Prima che potessero fare un altro passo, qualche metro più in là si levò un ringhio selvaggio d’avvertimento.

Qualcuno sussurrò: «Monk…»

Lisa era accovacciata sulla sagoma di Painter, accasciato al suolo, accanto a un’altra porta. Una creatura imponente, di gran lunga più grande delle altre, comparve alle loro spalle, seminascosta dalla porta e riparata dietro Lisa e Painter.

Drizzò le spalle e assunse una postura decisa, sorvegliando la sua preda, poi scoprì i denti affilati come rasoi, ringhiando, il muso grondante di sangue e saliva. Negli occhi aveva un luccichio rosso vivo. Un avvertimento.

Monk intuiva che, se qualcuno avesse sollevato un’arma, la bestia si sarebbe scaraventata sulla coppia distesa a terra. Doveva correre il rischio, ma, prima ancora che si muovesse, un grido di comando risuonò nel corridoio.

«Skuld, no!»

Monk si voltò.

In fondo al corridoio comparve Fiona. Con incedere deciso, passò davanti a due creature, ignorandole mentre si lasciavano cadere su un fianco, miagolando.

In una mano portava un Taser, che emanava lampi blu. Nell’altra aveva un altro apparecchio: l’antenna era puntata sulla bestia che minacciava Lisa e Painter. «Brutto cagnaccio!»

Con grande meraviglia di Monk, la creatura fece un passo indietro e smise di ringhiare. Come in preda a un incantesimo, ciondolò per un po’ sulla soglia. Il fuoco le si spense negli occhi, mentre si lasciava cadere sul pavimento. Emise un mugghio sommesso, quasi estatico.

Monk guardava attonito in tutte le direzioni. Gli altri mostri erano caduti sotto lo stesso incantesimo.

«I Waalenberg hanno impiantato dei chip a queste bastarde», spiegò Fiona, soppesando il dispositivo che aveva in mano. «Per controllare dolore e piacere.»

L’imponente mostro sulla porta miagolò di soddisfazione.

Monk guardò perplesso la trasmittente. «Come ti sei procurata…»

Fiona lo fissò e agitò l’apparecchio, facendo cenno di seguirla.

«L’hai rubato», capì Monk.

Lei scrollò le spalle e s’incamminò lungo il corridoio. «Diciamo che mi sono imbattuta in una vecchia amica e in qualche modo mi è finito in tasca. Lei non lo stava usando.»

Ischke, pensò Monk, mentre radunava gli altri. Aiutò Lisa a sollevare Painter. Gunther portava Anna sottobraccio, mentre Mosi e Brooks si sostenevano a vicenda. Nel complesso, erano una squadra d’assalto alquanto mal messa.

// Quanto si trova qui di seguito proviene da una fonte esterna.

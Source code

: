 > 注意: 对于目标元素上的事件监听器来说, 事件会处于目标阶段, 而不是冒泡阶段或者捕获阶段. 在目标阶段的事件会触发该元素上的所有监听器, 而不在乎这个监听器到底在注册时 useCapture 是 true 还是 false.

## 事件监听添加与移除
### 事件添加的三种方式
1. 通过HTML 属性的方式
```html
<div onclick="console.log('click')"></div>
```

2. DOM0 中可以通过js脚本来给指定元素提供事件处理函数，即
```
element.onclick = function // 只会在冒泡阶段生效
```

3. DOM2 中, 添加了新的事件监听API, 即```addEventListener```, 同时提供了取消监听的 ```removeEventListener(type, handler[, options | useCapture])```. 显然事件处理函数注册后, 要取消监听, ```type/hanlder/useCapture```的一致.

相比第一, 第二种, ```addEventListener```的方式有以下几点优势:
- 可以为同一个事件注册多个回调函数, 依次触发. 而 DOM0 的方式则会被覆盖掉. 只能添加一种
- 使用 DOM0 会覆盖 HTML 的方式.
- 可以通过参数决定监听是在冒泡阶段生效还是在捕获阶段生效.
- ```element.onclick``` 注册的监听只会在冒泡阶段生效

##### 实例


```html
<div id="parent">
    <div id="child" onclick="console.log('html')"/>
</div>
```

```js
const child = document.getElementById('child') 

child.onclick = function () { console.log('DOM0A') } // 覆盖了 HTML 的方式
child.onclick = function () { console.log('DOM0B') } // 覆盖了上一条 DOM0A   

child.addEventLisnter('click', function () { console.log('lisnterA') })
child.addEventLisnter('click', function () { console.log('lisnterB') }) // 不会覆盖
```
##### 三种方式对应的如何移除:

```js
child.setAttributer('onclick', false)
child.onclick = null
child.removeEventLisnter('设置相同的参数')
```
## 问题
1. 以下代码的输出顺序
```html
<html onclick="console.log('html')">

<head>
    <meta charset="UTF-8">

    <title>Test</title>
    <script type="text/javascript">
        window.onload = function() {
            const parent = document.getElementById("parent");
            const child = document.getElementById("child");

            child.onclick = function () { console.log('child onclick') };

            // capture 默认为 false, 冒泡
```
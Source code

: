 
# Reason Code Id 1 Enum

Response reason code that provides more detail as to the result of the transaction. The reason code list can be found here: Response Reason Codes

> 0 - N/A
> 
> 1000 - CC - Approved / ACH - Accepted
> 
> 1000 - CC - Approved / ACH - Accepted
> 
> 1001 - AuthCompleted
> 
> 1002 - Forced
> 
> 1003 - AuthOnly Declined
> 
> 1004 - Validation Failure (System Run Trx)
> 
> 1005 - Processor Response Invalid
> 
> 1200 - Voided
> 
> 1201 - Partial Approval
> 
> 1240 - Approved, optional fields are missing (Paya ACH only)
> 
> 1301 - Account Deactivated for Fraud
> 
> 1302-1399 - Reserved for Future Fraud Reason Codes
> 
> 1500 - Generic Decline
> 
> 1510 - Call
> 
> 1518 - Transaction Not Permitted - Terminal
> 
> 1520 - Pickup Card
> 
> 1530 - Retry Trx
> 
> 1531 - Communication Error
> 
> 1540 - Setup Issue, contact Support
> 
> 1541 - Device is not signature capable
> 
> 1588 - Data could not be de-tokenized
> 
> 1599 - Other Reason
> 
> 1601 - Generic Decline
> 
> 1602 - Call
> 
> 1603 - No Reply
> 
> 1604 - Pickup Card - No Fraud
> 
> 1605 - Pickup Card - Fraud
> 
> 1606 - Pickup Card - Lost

Ma erano arrivati i rinforzi.

Il branco li seguiva: una dozzina di esemplari, ma altre bestie si stavano unendo a loro, attratte dall’aura di piacere che emanava dalla ragazza, una specie di pifferaia magica dei mostri.

«Non riesco a sbarazzarmene», spiegò Fiona, balbettando un po’. Monk notò che le tremavano le mani. Era terrorizzata. «Dopo che ho trovato il bottone giusto, hanno cominciato a seguirmi dalle loro gabbie. Mi sono nascosta nella stanza dove Gray mi aveva detto di aspettare, ma devono essere rimaste nei corridoi e nelle stanze qui attorno. Vi ho sentito gridare, poi le esplosioni e…»

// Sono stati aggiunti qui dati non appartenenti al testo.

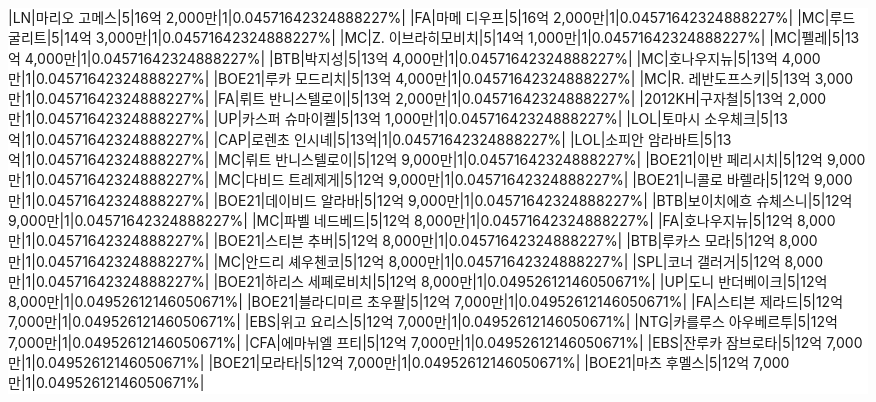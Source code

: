 |LN|마리오 고메스|5|16억 2,000만|1|0.04571642324888227%|
|FA|마메 디우프|5|16억 2,000만|1|0.04571642324888227%|
|MC|루드 굴리트|5|14억 3,000만|1|0.04571642324888227%|
|MC|Z. 이브라히모비치|5|14억 1,000만|1|0.04571642324888227%|
|MC|펠레|5|13억 4,000만|1|0.04571642324888227%|
|BTB|박지성|5|13억 4,000만|1|0.04571642324888227%|
|MC|호나우지뉴|5|13억 4,000만|1|0.04571642324888227%|
|BOE21|루카 모드리치|5|13억 4,000만|1|0.04571642324888227%|
|MC|R. 레반도프스키|5|13억 3,000만|1|0.04571642324888227%|
|FA|뤼트 반니스텔로이|5|13억 2,000만|1|0.04571642324888227%|
|2012KH|구자철|5|13억 2,000만|1|0.04571642324888227%|
|UP|카스퍼 슈마이켈|5|13억 1,000만|1|0.04571642324888227%|
|LOL|토마시 소우체크|5|13억|1|0.04571642324888227%|
|CAP|로렌초 인시녜|5|13억|1|0.04571642324888227%|
|LOL|소피안 암라바트|5|13억|1|0.04571642324888227%|
|MC|뤼트 반니스텔로이|5|12억 9,000만|1|0.04571642324888227%|
|BOE21|이반 페리시치|5|12억 9,000만|1|0.04571642324888227%|
|MC|다비드 트레제게|5|12억 9,000만|1|0.04571642324888227%|
|BOE21|니콜로 바렐라|5|12억 9,000만|1|0.04571642324888227%|
|BOE21|데이비드 알라바|5|12억 9,000만|1|0.04571642324888227%|
|BTB|보이치에흐 슈체스니|5|12억 9,000만|1|0.04571642324888227%|
|MC|파벨 네드베드|5|12억 8,000만|1|0.04571642324888227%|
|FA|호나우지뉴|5|12억 8,000만|1|0.04571642324888227%|
|BOE21|스티븐 추버|5|12억 8,000만|1|0.04571642324888227%|
|BTB|루카스 모라|5|12억 8,000만|1|0.04571642324888227%|
|MC|안드리 셰우첸코|5|12억 8,000만|1|0.04571642324888227%|
|SPL|코너 갤러거|5|12억 8,000만|1|0.04571642324888227%|
|BOE21|하리스 세페로비치|5|12억 8,000만|1|0.04952612146050671%|
|UP|도니 반더베이크|5|12억 8,000만|1|0.04952612146050671%|
|BOE21|블라디미르 초우팔|5|12억 7,000만|1|0.04952612146050671%|
|FA|스티븐 제라드|5|12억 7,000만|1|0.04952612146050671%|
|EBS|위고 요리스|5|12억 7,000만|1|0.04952612146050671%|
|NTG|카를루스 아우베르투|5|12억 7,000만|1|0.04952612146050671%|
|CFA|에마뉘엘 프티|5|12억 7,000만|1|0.04952612146050671%|
|EBS|잔루카 잠브로타|5|12억 7,000만|1|0.04952612146050671%|
|BOE21|모라타|5|12억 7,000만|1|0.04952612146050671%|
|BOE21|마츠 후멜스|5|12억 7,000만|1|0.04952612146050671%|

«Va bene», la interruppe Monk. «Ma che mi dici di Gray? Dov’è?»

«È sceso in ascensore più di un’ora fa.» Indicò un punto più avanti, dove il corridoio terminava in una balconata. «Vi faccio vedere.»

Accelerò il passo. Gli altri cercarono di starle dietro, incespicando e controllando di quando in quando il branco alle loro spalle. Fiona li condusse giù per una rampa di scale, dove trovarono l’ascensore.

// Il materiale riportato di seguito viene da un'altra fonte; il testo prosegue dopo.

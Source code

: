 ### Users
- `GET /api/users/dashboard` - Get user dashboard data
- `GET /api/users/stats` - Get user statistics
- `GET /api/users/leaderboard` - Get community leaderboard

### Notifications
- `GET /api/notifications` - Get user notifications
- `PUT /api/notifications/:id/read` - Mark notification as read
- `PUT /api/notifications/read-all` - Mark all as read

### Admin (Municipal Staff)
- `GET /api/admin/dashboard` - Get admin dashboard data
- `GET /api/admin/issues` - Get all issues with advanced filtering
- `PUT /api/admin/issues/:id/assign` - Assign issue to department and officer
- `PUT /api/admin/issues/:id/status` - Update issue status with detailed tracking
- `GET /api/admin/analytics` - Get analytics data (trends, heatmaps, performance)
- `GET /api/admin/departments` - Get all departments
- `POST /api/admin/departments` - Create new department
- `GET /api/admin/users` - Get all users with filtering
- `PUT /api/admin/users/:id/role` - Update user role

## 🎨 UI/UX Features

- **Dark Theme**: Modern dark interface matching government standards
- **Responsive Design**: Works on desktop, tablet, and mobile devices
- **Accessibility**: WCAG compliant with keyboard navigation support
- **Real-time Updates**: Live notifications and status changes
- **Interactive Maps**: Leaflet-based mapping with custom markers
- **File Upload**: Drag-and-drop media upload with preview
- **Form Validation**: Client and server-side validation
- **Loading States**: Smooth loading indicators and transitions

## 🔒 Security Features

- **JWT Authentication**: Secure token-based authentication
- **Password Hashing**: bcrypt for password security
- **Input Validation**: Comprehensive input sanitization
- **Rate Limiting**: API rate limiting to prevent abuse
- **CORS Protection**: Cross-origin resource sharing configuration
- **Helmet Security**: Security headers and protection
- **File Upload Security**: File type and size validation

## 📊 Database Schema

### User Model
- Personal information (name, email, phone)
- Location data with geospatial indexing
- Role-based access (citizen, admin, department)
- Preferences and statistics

Zoppicando, il maggiore Brooks raggiunse la serratura elettronica e ci infilò diverse tessere magnetiche, prima di trovare quella che facesse accendere la luce verde. Si sentì un suono di motori. La cabina stava risalendo da qualche livello più basso.

Mentre aspettavano, le iene si beavano nel piacere emanato dal dispositivo di Fiona. Alcune camminavano a passi felpati nell’atrio, tra cui quella che Fiona aveva chiamato Skuld.

Nessuno parlava, tutti tenevano d’occhio i mostri.

In lontananza, attutiti dalla porta d’ingresso, arrivavano grida e colpi d’arma da fuoco. Khamisi era nel pieno della battaglia. Quanto tempo ci avrebbe messo per raggiungerli?

Come se qualcuno avesse letto nel pensiero di Monk, i due battenti si aprirono di colpo. Spari, scoppi ed esplosioni risuonarono acuti. Le urla si fecero più intense. Gli uomini si riversarono nel palazzo: le forze dei Waalenberg battevano in ritirata. Tra loro, Monk riconobbe le sagome vestite di nero dell’élite, i fratelli di un biondo glaciale. Una dozzina, ben poco turbati, come se fossero rientrati da una giornata rinfrescante sui campi da tennis.

Mentre all’esterno infuriava ancora la guerra, le due forze si fronteggiarono nell’atrio.

La squadra di Monk arretrò, costretta contro la parete, in svantaggio numerico.

Il rapporto era cinque contro uno.

ore 15.15

Gray si allontanò da Baldric Waalenberg. «Lo tenga d’occhio», ordinò a Marcia.

Lui andò alla postazione di lavoro di Isaak, continuando a guardare il misuratore di potenza della Campana. Allungò la mano verso un interruttore che Isaak aveva usato poco prima: controllava lo schermo protettivo che circondava il dispositivo attivato.

«Che sta facendo?» chiese Baldric, il tono della voce improvvisamente preoccupato.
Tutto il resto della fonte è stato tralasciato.